DESCRIPTION OF THE TASK ::
All records shown below should be given again, character for character.

DATA SECTION ::
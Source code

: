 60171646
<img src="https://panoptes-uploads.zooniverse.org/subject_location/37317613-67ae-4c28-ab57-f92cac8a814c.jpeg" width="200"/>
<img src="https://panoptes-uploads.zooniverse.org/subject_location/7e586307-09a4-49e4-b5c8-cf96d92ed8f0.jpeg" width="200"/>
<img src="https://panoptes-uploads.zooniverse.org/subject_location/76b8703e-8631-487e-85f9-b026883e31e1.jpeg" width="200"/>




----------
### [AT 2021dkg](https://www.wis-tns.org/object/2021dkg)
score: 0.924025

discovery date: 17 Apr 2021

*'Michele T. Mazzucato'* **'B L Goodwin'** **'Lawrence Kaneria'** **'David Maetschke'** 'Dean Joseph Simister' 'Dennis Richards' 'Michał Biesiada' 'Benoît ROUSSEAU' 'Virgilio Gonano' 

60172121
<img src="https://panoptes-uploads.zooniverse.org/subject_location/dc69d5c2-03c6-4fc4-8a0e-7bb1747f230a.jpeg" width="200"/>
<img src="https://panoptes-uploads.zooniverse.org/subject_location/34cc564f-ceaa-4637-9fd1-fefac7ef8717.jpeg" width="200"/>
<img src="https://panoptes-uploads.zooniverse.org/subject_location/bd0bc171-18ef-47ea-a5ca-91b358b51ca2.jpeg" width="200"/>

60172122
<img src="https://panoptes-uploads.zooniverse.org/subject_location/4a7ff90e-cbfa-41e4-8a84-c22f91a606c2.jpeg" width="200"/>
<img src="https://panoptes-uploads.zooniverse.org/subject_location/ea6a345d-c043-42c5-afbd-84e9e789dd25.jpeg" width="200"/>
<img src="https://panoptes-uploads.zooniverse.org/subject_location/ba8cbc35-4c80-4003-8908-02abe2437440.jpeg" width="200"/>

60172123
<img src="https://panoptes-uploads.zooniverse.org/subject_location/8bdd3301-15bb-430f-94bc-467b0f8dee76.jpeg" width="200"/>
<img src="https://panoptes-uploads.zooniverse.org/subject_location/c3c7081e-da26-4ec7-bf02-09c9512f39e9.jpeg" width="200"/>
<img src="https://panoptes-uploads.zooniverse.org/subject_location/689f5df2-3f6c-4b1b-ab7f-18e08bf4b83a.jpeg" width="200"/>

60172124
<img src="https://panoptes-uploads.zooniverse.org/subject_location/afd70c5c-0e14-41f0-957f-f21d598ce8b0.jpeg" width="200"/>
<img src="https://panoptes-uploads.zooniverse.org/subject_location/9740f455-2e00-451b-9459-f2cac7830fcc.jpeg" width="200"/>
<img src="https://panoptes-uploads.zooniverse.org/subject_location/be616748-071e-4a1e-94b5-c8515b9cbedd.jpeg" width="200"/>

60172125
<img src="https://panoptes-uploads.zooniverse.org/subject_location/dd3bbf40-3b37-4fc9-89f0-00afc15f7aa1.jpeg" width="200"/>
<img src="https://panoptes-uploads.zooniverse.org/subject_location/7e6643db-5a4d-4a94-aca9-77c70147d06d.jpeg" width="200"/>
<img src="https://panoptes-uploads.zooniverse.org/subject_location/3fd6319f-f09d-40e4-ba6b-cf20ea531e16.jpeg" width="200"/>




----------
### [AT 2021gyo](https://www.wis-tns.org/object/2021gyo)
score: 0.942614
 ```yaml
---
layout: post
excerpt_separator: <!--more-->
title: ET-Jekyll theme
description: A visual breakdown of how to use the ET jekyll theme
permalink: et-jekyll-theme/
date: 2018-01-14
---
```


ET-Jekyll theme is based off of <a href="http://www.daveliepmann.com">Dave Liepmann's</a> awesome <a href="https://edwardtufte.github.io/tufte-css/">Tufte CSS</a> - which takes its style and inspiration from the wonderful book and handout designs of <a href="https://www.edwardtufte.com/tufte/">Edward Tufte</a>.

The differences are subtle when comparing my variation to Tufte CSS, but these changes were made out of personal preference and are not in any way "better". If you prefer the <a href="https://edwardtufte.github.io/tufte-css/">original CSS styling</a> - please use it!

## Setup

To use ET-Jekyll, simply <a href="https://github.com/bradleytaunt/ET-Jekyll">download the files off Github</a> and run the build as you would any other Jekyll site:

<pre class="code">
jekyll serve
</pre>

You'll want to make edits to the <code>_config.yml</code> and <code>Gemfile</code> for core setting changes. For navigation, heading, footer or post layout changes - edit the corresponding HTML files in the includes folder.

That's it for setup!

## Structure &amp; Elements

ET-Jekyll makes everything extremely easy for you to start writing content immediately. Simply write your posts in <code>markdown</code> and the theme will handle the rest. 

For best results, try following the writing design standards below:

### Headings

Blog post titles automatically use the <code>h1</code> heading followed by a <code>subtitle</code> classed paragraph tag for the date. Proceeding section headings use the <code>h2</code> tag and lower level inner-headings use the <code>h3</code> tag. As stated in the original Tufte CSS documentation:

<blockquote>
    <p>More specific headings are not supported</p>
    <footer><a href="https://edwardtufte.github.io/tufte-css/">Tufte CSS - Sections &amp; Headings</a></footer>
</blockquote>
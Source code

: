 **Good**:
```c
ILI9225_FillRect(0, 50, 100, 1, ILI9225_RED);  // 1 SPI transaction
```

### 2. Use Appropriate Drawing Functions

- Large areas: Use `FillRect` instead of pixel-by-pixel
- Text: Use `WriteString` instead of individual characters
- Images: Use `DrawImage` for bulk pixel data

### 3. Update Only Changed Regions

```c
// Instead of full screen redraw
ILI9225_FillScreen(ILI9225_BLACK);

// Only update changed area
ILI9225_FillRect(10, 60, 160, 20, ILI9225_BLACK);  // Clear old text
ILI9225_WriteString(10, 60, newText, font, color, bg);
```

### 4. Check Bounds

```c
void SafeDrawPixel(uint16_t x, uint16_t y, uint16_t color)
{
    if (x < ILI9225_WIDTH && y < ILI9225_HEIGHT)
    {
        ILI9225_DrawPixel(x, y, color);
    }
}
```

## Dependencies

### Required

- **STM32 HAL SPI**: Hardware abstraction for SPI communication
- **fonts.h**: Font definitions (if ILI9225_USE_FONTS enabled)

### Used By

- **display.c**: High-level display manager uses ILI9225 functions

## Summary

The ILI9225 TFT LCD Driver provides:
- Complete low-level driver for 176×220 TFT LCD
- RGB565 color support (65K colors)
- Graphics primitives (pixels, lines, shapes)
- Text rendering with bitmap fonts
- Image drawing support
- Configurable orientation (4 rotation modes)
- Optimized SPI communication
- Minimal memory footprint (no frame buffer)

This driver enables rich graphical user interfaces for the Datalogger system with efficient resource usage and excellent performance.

EXERCISE RESULT ::
Source code

: 60171646
<img src="https://panoptes-uploads.zooniverse.org/subject_location/37317613-67ae-4c28-ab57-f92cac8a814c.jpeg" width="200"/>
<img src="https://panoptes-uploads.zooniverse.org/subject_location/7e586307-09a4-49e4-b5c8-cf96d92ed8f0.jpeg" width="200"/>
<img src="https://panoptes-uploads.zooniverse.org/subject_location/76b8703e-8631-487e-85f9-b026883e31e1.jpeg" width="200"/>




----------
### [AT 2021dkg](https://www.wis-tns.org/object/2021dkg)
score: 0.924025

discovery date: 17 Apr 2021

*'Michele T. Mazzucato'* **'B L Goodwin'** **'Lawrence Kaneria'** **'David Maetschke'** 'Dean Joseph Simister' 'Dennis Richards' 'Michał Biesiada' 'Benoît ROUSSEAU' 'Virgilio Gonano' 

60172121
<img src="https://panoptes-uploads.zooniverse.org/subject_location/dc69d5c2-03c6-4fc4-8a0e-7bb1747f230a.jpeg" width="200"/>
<img src="https://panoptes-uploads.zooniverse.org/subject_location/34cc564f-ceaa-4637-9fd1-fefac7ef8717.jpeg" width="200"/>
<img src="https://panoptes-uploads.zooniverse.org/subject_location/bd0bc171-18ef-47ea-a5ca-91b358b51ca2.jpeg" width="200"/>

60172122
<img src="https://panoptes-uploads.zooniverse.org/subject_location/4a7ff90e-cbfa-41e4-8a84-c22f91a606c2.jpeg" width="200"/>
<img src="https://panoptes-uploads.zooniverse.org/subject_location/ea6a345d-c043-42c5-afbd-84e9e789dd25.jpeg" width="200"/>
<img src="https://panoptes-uploads.zooniverse.org/subject_location/ba8cbc35-4c80-4003-8908-02abe2437440.jpeg" width="200"/>

60172123
<img src="https://panoptes-uploads.zooniverse.org/subject_location/8bdd3301-15bb-430f-94bc-467b0f8dee76.jpeg" width="200"/>
<img src="https://panoptes-uploads.zooniverse.org/subject_location/c3c7081e-da26-4ec7-bf02-09c9512f39e9.jpeg" width="200"/>
<img src="https://panoptes-uploads.zooniverse.org/subject_location/689f5df2-3f6c-4b1b-ab7f-18e08bf4b83a.jpeg" width="200"/>

60172124
<img src="https://panoptes-uploads.zooniverse.org/subject_location/afd70c5c-0e14-41f0-957f-f21d598ce8b0.jpeg" width="200"/>
<img src="https://panoptes-uploads.zooniverse.org/subject_location/9740f455-2e00-451b-9459-f2cac7830fcc.jpeg" width="200"/>
<img src="https://panoptes-uploads.zooniverse.org/subject_location/be616748-071e-4a1e-94b5-c8515b9cbedd.jpeg" width="200"/>

60172125
<img src="https://panoptes-uploads.zooniverse.org/subject_location/dd3bbf40-3b37-4fc9-89f0-00afc15f7aa1.jpeg" width="200"/>
<img src="https://panoptes-uploads.zooniverse.org/subject_location/7e6643db-5a4d-4a94-aca9-77c70147d06d.jpeg" width="200"/>
<img src="https://panoptes-uploads.zooniverse.org/subject_location/3fd6319f-f09d-40e4-ba6b-cf20ea531e16.jpeg" width="200"/>




----------
### [AT 2021gyo](https://www.wis-tns.org/object/2021gyo)
score: 0.942614
 ```yaml
---
layout: post
excerpt_separator: <!--more-->
title: ET-Jekyll theme
description: A visual breakdown of how to use the ET jekyll theme
permalink: et-jekyll-theme/
date: 2018-01-14
---
```


ET-Jekyll theme is based off of <a href="http://www.daveliepmann.com">Dave Liepmann's</a> awesome <a href="https://edwardtufte.github.io/tufte-css/">Tufte CSS</a> - which takes its style and inspiration from the wonderful book and handout designs of <a href="https://www.edwardtufte.com/tufte/">Edward Tufte</a>.

The differences are subtle when comparing my variation to Tufte CSS, but these changes were made out of personal preference and are not in any way "better". If you prefer the <a href="https://edwardtufte.github.io/tufte-css/">original CSS styling</a> - please use it!

## Setup

To use ET-Jekyll, simply <a href="https://github.com/bradleytaunt/ET-Jekyll">download the files off Github</a> and run the build as you would any other Jekyll site:

<pre class="code">
jekyll serve
</pre>

You'll want to make edits to the <code>_config.yml</code> and <code>Gemfile</code> for core setting changes. For navigation, heading, footer or post layout changes - edit the corresponding HTML files in the includes folder.

That's it for setup!

## Structure &amp; Elements

ET-Jekyll makes everything extremely easy for you to start writing content immediately. Simply write your posts in <code>markdown</code> and the theme will handle the rest. 

For best results, try following the writing design standards below:

### Headings

Blog post titles automatically use the <code>h1</code> heading followed by a <code>subtitle</code> classed paragraph tag for the date. Proceeding section headings use the <code>h2</code> tag and lower level inner-headings use the <code>h3</code> tag. As stated in the original Tufte CSS documentation:

<blockquote>
    <p>More specific headings are not supported</p>
    <footer><a href="https://edwardtufte.github.io/tufte-css/">Tufte CSS - Sections &amp; Headings</a></footer>
</blockquote>
Source code

: **Good**:
```c
ILI9225_FillRect(0, 50, 100, 1, ILI9225_RED);  // 1 SPI transaction
```

### 2. Use Appropriate Drawing Functions

- Large areas: Use `FillRect` instead of pixel-by-pixel
- Text: Use `WriteString` instead of individual characters
- Images: Use `DrawImage` for bulk pixel data

### 3. Update Only Changed Regions

```c
// Instead of full screen redraw
ILI9225_FillScreen(ILI9225_BLACK);

// Only update changed area
ILI9225_FillRect(10, 60, 160, 20, ILI9225_BLACK);  // Clear old text
ILI9225_WriteString(10, 60, newText, font, color, bg);
```

### 4. Check Bounds

```c
void SafeDrawPixel(uint16_t x, uint16_t y, uint16_t color)
{
    if (x < ILI9225_WIDTH && y < ILI9225_HEIGHT)
    {
        ILI9225_DrawPixel(x, y, color);
    }
}
```

## Dependencies

### Required

- **STM32 HAL SPI**: Hardware abstraction for SPI communication
- **fonts.h**: Font definitions (if ILI9225_USE_FONTS enabled)

### Used By

- **display.c**: High-level display manager uses ILI9225 functions

## Summary

The ILI9225 TFT LCD Driver provides:
- Complete low-level driver for 176×220 TFT LCD
- RGB565 color support (65K colors)
- Graphics primitives (pixels, lines, shapes)
- Text rendering with bitmap fonts
- Image drawing support
- Configurable orientation (4 rotation modes)
- Optimized SPI communication
- Minimal memory footprint (no frame buffer)

This driver enables rich graphical user interfaces for the Datalogger system with efficient resource usage and excellent performance.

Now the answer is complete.